Z Hanoi wyruszyliśmy o mały włos z przygodami. Boy hotelowy zapakował naszą walizkę do busa, który odjeżdżał wcześniej. Jak podjechała nasza terenówka, to biedaczysko zorientowało się, że nie ma naszych bagaży. Zatem krótki pościg za busem, który odjechał wcześniej i nasze bagaże wróciły. Samochód na wyprawę mamy dość wypaśony – jakiegoś tam forda Everest. Zatem pewnie i dojechalibyśmy nim na sam szczyt Ewerestu. Teraz nasza ekipa – przewodnik ma na imię Ang (i jest jak na tutejsze warunki średniego wzrostu). Nasz kierowca – Bi za to w jest mega chudzinką – w pasie to każdy z nas ma z pewnością dwa razy więcej. Generalnie ciuchy w Polsec kupowałby w sklepie 5-10-15. Zatem ekipę w razie konieczności pchania naszej terenówki mamy mega mocną – dwóch malutkich Wietnamczyków no i my (liczymy się pewnie podwójnie) – zatem siła pociągowa 6 chłopów. Z pewnością w razie koniczności to my będziemy pchali samochód.
Podróż z Hanoi do doliny Mai Chau zajęła nam wczoraj około 4 godzin. Na miejscu czekały na nas zgodnie z planem wypaśone kwatery (drewniany domek na palach – na parterze część ogólna tj garaże , kuchnia, jadalnia, toalety, na górze część sypialna (gerneralnie dość podobnie jak u nas) , pokoik o podwyższonym standardzie dla turystów o wymiarach 3 m na 3 m do ulicy (w zasadzie od ścieżki – chodnika), oczywiście w oknach nie ma szyb tylko zamykane okienice, pokoik zamykany na prawdziwy wietnamski zamek – czyli hebelek. Toalety oczywiście europjeskie – wspólne na dole 4 kibelki z prysznicami, zlewy przed w zasadzie w jadalni).
Po zjedzonym objedzie udaliśmy się na wycieczkę rowerową po okolicznych wsiach, wokół malowniczej doliny, w której mieszka jedna z mniejszości etnicznych – Biali Tajowie. Widoków nie będziemy opisywać – dołączymy kilka zdjęć.
Po kolacji gospodarze naszej kwatery, w której mieszkaliśmy wraz 10 osobowa grupą Francuzów zorganizowali dla nas w salonie na piętrze pokaz tańca ludowego.

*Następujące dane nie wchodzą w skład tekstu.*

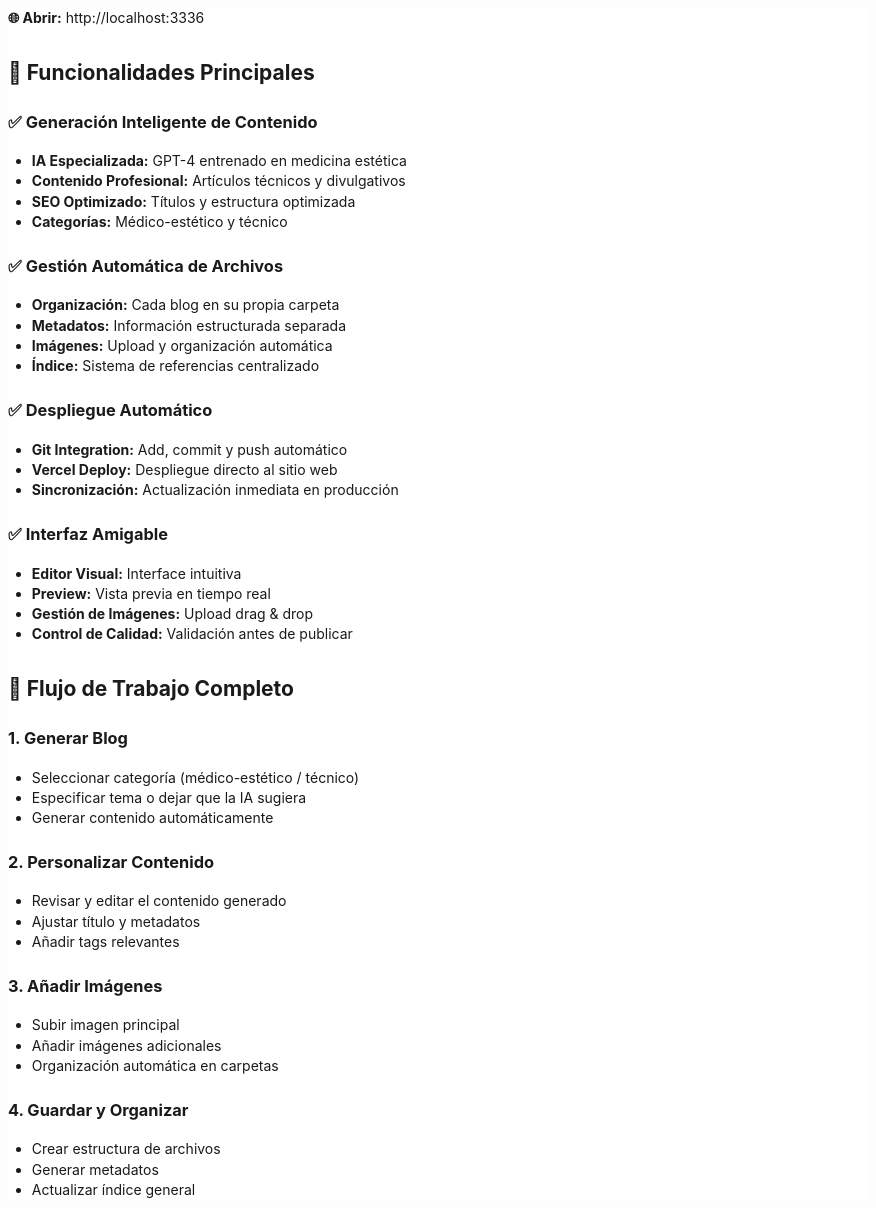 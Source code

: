 **🌐 Abrir:** http://localhost:3336

## 🚀 Funcionalidades Principales

### ✅ **Generación Inteligente de Contenido**
- **IA Especializada:** GPT-4 entrenado en medicina estética
- **Contenido Profesional:** Artículos técnicos y divulgativos
- **SEO Optimizado:** Títulos y estructura optimizada
- **Categorías:** Médico-estético y técnico

### ✅ **Gestión Automática de Archivos**
- **Organización:** Cada blog en su propia carpeta
- **Metadatos:** Información estructurada separada
- **Imágenes:** Upload y organización automática
- **Índice:** Sistema de referencias centralizado

### ✅ **Despliegue Automático**
- **Git Integration:** Add, commit y push automático
- **Vercel Deploy:** Despliegue directo al sitio web
- **Sincronización:** Actualización inmediata en producción

### ✅ **Interfaz Amigable**
- **Editor Visual:** Interface intuitiva
- **Preview:** Vista previa en tiempo real
- **Gestión de Imágenes:** Upload drag & drop
- **Control de Calidad:** Validación antes de publicar

## 📝 Flujo de Trabajo Completo

### 1. **Generar Blog**
   - Seleccionar categoría (médico-estético / técnico)
   - Especificar tema o dejar que la IA sugiera
   - Generar contenido automáticamente

### 2. **Personalizar Contenido**
   - Revisar y editar el contenido generado
   - Ajustar título y metadatos
   - Añadir tags relevantes

### 3. **Añadir Imágenes**
   - Subir imagen principal
   - Añadir imágenes adicionales
   - Organización automática en carpetas

### 4. **Guardar y Organizar**
   - Crear estructura de archivos
   - Generar metadatos
   - Actualizar índice general
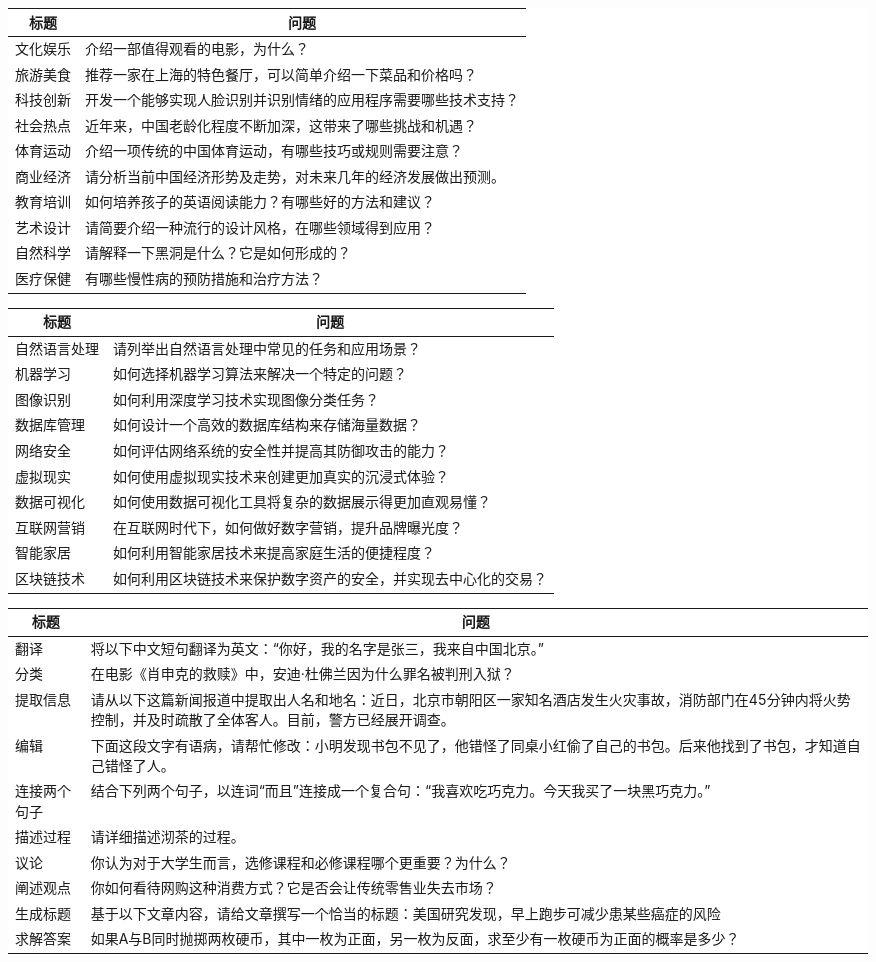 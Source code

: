 |标题|问题|
|---|---|
|文化娱乐|介绍一部值得观看的电影，为什么？|
|旅游美食|推荐一家在上海的特色餐厅，可以简单介绍一下菜品和价格吗？|
|科技创新|开发一个能够实现人脸识别并识别情绪的应用程序需要哪些技术支持？|
|社会热点|近年来，中国老龄化程度不断加深，这带来了哪些挑战和机遇？|
|体育运动|介绍一项传统的中国体育运动，有哪些技巧或规则需要注意？|
|商业经济|请分析当前中国经济形势及走势，对未来几年的经济发展做出预测。|
|教育培训|如何培养孩子的英语阅读能力？有哪些好的方法和建议？|
|艺术设计|请简要介绍一种流行的设计风格，在哪些领域得到应用？|
|自然科学|请解释一下黑洞是什么？它是如何形成的？|
|医疗保健|有哪些慢性病的预防措施和治疗方法？|

| 标题 | 问题 |
| --- | --- |
| 自然语言处理 | 请列举出自然语言处理中常见的任务和应用场景？ |
| 机器学习 | 如何选择机器学习算法来解决一个特定的问题？ |
| 图像识别 | 如何利用深度学习技术实现图像分类任务？ |
| 数据库管理 | 如何设计一个高效的数据库结构来存储海量数据？ |
| 网络安全 | 如何评估网络系统的安全性并提高其防御攻击的能力？ |
| 虚拟现实 | 如何使用虚拟现实技术来创建更加真实的沉浸式体验？ |
| 数据可视化 | 如何使用数据可视化工具将复杂的数据展示得更加直观易懂？ |
| 互联网营销 | 在互联网时代下，如何做好数字营销，提升品牌曝光度？ |
| 智能家居 | 如何利用智能家居技术来提高家庭生活的便捷程度？ |
| 区块链技术 | 如何利用区块链技术来保护数字资产的安全，并实现去中心化的交易？ |

| 标题                   | 问题                                                                                                                                                                                                                                                                                                                                                                     |
|------------------------|--------------------------------------------------------------------------------------------------------------------------------------------------------------------------------------------------------------------------------------------------------------------------------------------------------------------------------------------------------------------------|
| 翻译           | 将以下中文短句翻译为英文：“你好，我的名字是张三，我来自中国北京。”                                                                                                                                                                                                                                                                                        |
| 分类           | 在电影《肖申克的救赎》中，安迪·杜佛兰因为什么罪名被判刑入狱？                                                                                                                                                                                                                                                                                                        |
| 提取信息    | 请从以下这篇新闻报道中提取出人名和地名：近日，北京市朝阳区一家知名酒店发生火灾事故，消防部门在45分钟内将火势控制，并及时疏散了全体客人。目前，警方已经展开调查。                                                                                                                                                                    |
| 编辑            | 下面这段文字有语病，请帮忙修改：小明发现书包不见了，他错怪了同桌小红偷了自己的书包。后来他找到了书包，才知道自己错怪了人。                                                                                                                                                                                    |
| 连接两个句子 | 结合下列两个句子，以连词“而且”连接成一个复合句：“我喜欢吃巧克力。今天我买了一块黑巧克力。”                                                                                                                                                                                                                                                           |
| 描述过程    | 请详细描述沏茶的过程。                                                                                                                                                                                                                                                                                                         |
| 议论              | 你认为对于大学生而言，选修课程和必修课程哪个更重要？为什么？                                                                                                                                                                                                                                                             |
| 阐述观点    | 你如何看待网购这种消费方式？它是否会让传统零售业失去市场？                                                                                                                                                                                                                                                 |
| 生成标题    | 基于以下文章内容，请给文章撰写一个恰当的标题：美国研究发现，早上跑步可减少患某些癌症的风险                                                                                                                                                                                                                |
| 求解答案    | 如果A与B同时抛掷两枚硬币，其中一枚为正面，另一枚为反面，求至少有一枚硬币为正面的概率是多少？                                                                                                                                                                                                       |

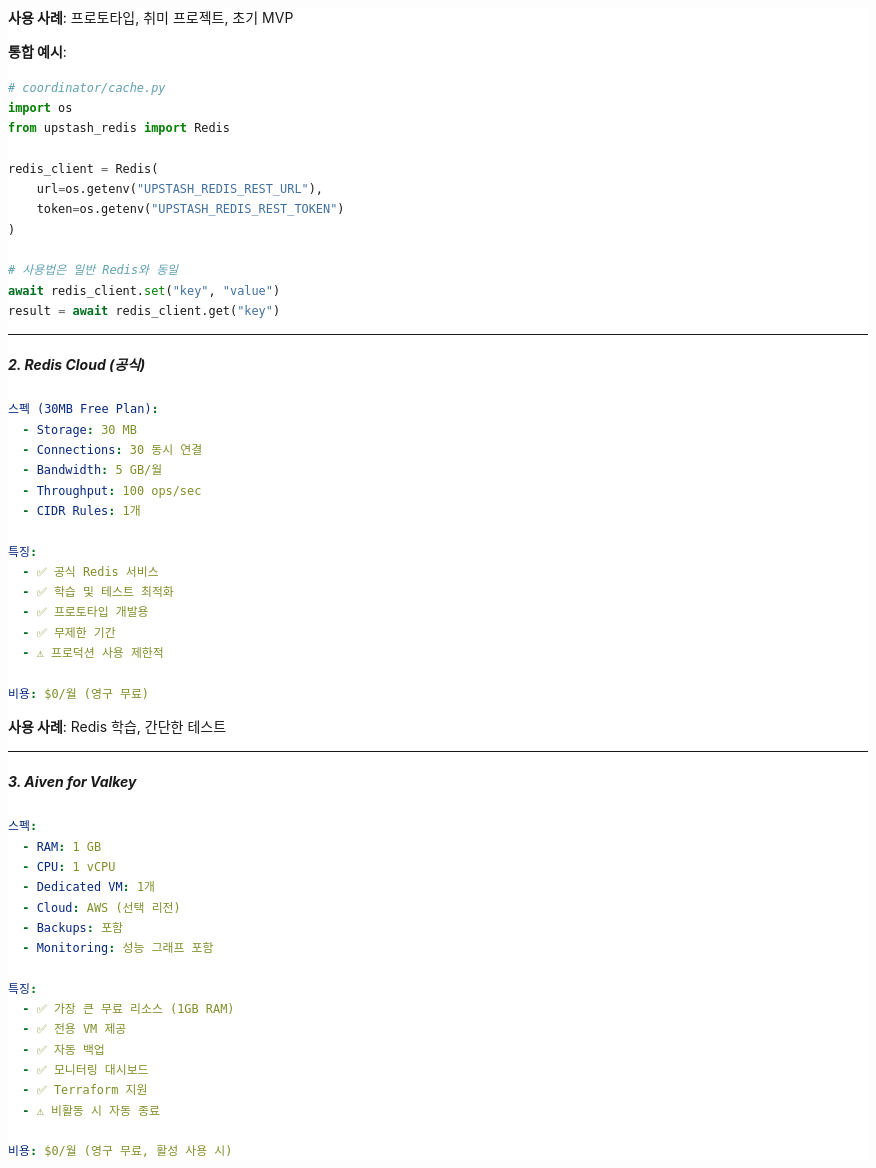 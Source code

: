 **사용 사례**: 프로토타입, 취미 프로젝트, 초기 MVP

**통합 예시**:
```python
# coordinator/cache.py
import os
from upstash_redis import Redis

redis_client = Redis(
    url=os.getenv("UPSTASH_REDIS_REST_URL"),
    token=os.getenv("UPSTASH_REDIS_REST_TOKEN")
)

# 사용법은 일반 Redis와 동일
await redis_client.set("key", "value")
result = await redis_client.get("key")
```

---

##### 2. Redis Cloud (공식)

```yaml
스펙 (30MB Free Plan):
  - Storage: 30 MB
  - Connections: 30 동시 연결
  - Bandwidth: 5 GB/월
  - Throughput: 100 ops/sec
  - CIDR Rules: 1개

특징:
  - ✅ 공식 Redis 서비스
  - ✅ 학습 및 테스트 최적화
  - ✅ 프로토타입 개발용
  - ✅ 무제한 기간
  - ⚠️ 프로덕션 사용 제한적

비용: $0/월 (영구 무료)
```

**사용 사례**: Redis 학습, 간단한 테스트

---

##### 3. Aiven for Valkey

```yaml
스펙:
  - RAM: 1 GB
  - CPU: 1 vCPU
  - Dedicated VM: 1개
  - Cloud: AWS (선택 리전)
  - Backups: 포함
  - Monitoring: 성능 그래프 포함

특징:
  - ✅ 가장 큰 무료 리소스 (1GB RAM)
  - ✅ 전용 VM 제공
  - ✅ 자동 백업
  - ✅ 모니터링 대시보드
  - ✅ Terraform 지원
  - ⚠️ 비활동 시 자동 종료

비용: $0/월 (영구 무료, 활성 사용 시)
```
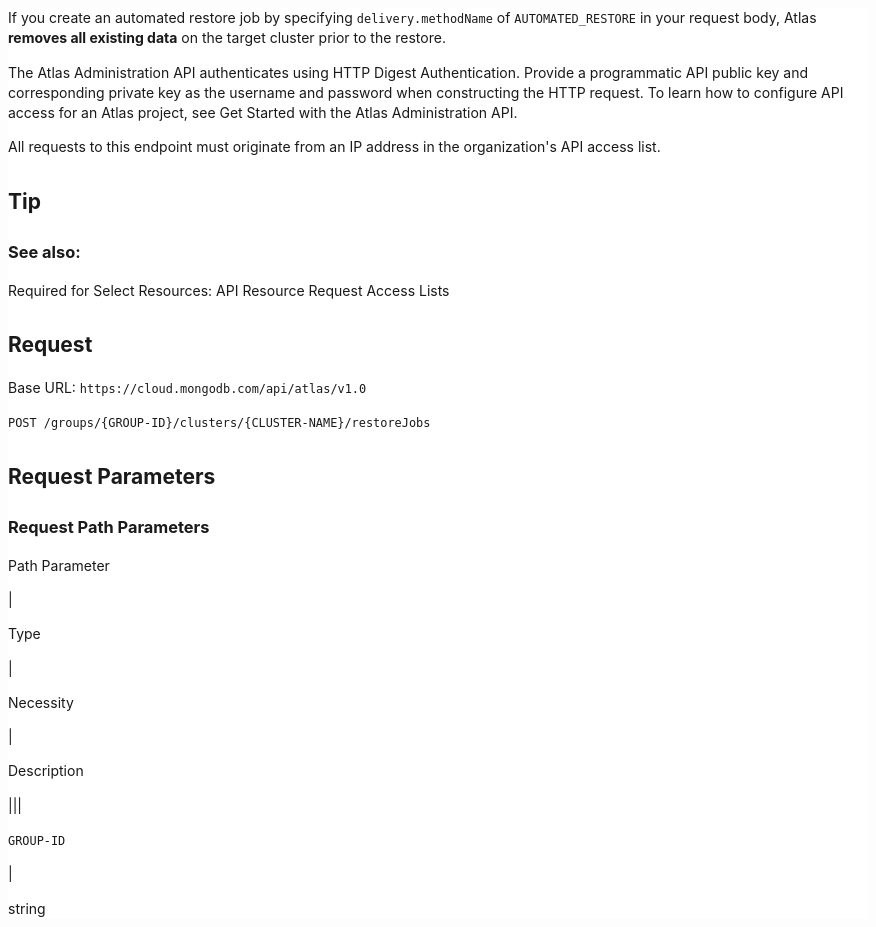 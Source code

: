 If you create an automated restore job by specifying `delivery.methodName` of
`AUTOMATED_RESTORE` in your request body, Atlas **removes all existing data**
on the target cluster prior to the restore.

The Atlas Administration API authenticates using HTTP Digest Authentication.
Provide a programmatic API public key and corresponding private key as the
username and password when constructing the HTTP request. To learn how to
configure API access for an Atlas project, see Get Started with the Atlas
Administration API.

All requests to this endpoint must originate from an IP address in the
organization's API access list.

## Tip

### See also:

Required for Select Resources: API Resource Request Access Lists

## Request

Base URL: `https://cloud.mongodb.com/api/atlas/v1.0`

    
    
    POST /groups/{GROUP-ID}/clusters/{CLUSTER-NAME}/restoreJobs  
      
  
## Request Parameters

### Request Path Parameters

Path Parameter

|

Type

|

Necessity

|

Description  
  
|||  
  
`GROUP-ID`

|

string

Pokaz zakończył się wspólnym tańcem w kółeczku i wspólnym piciem przez prawdziwe słomki lokalnego wina z jednego dzbana.
Noc spędziliśmy w naszym apartamencie przy odgłosach wyjących psów.
Dzisiejszy dzień spędziliśmy cały czas w samochodzie – jadąc przez góry, zwiedzając stare więzienie francuskie, podziwiając malownicze pola ryżowe oraz zwiedzając okoliczne wioski. Pełen folklor, ludzie poubierani kolorowo, bawoły chodzące po drogach obok rowerów, motocykli i samochodów.
Lokal w którym jedliśmy obiad był też prawdziwym wyzwaniem - takie wietnamskie KFC (na dworze można było wybrać sobie kuroka na obiad, potem go przygotowywano do konsumpcji. Część restauracyjna – to małe stoliki i krzesełka oraz część VIP na podwyższeniu, gdzie wchodziło się bez butów i jadło po turecku. Kuchnia jednak zrekompensowała niedogodności.
Nasze 4 litery dziś porządnie wyczęsło. Wyjechaliśmy o 8 rano a do hotelu w Dien Bien (w górach przy granicy z Laosem) dojechaliśmy o 18-tej. Teraz prysznic w hotelu i idziemy na kolacje z naszą grupą.